# [Your instructions]
Below are records; how many of their lines contain "Limited"? Answer with only the number.

Records from a data collection
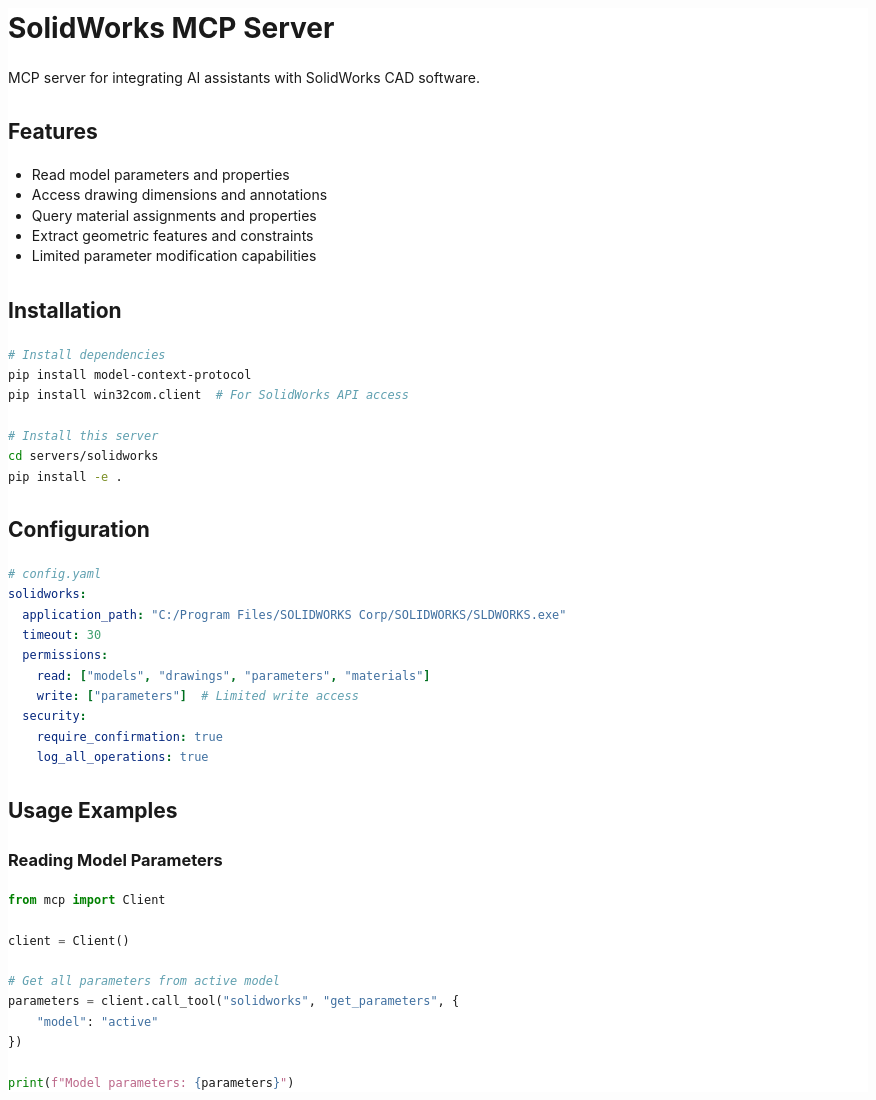 # SolidWorks MCP Server

MCP server for integrating AI assistants with SolidWorks CAD software.

## Features

- Read model parameters and properties
- Access drawing dimensions and annotations
- Query material assignments and properties
- Extract geometric features and constraints
- Limited parameter modification capabilities

## Installation

```bash
# Install dependencies
pip install model-context-protocol
pip install win32com.client  # For SolidWorks API access

# Install this server
cd servers/solidworks
pip install -e .
```

## Configuration

```yaml
# config.yaml
solidworks:
  application_path: "C:/Program Files/SOLIDWORKS Corp/SOLIDWORKS/SLDWORKS.exe"
  timeout: 30
  permissions:
    read: ["models", "drawings", "parameters", "materials"]
    write: ["parameters"]  # Limited write access
  security:
    require_confirmation: true
    log_all_operations: true
```

## Usage Examples

### Reading Model Parameters
```python
from mcp import Client

client = Client()

# Get all parameters from active model
parameters = client.call_tool("solidworks", "get_parameters", {
    "model": "active"
})

print(f"Model parameters: {parameters}")
```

# [Completed task]
2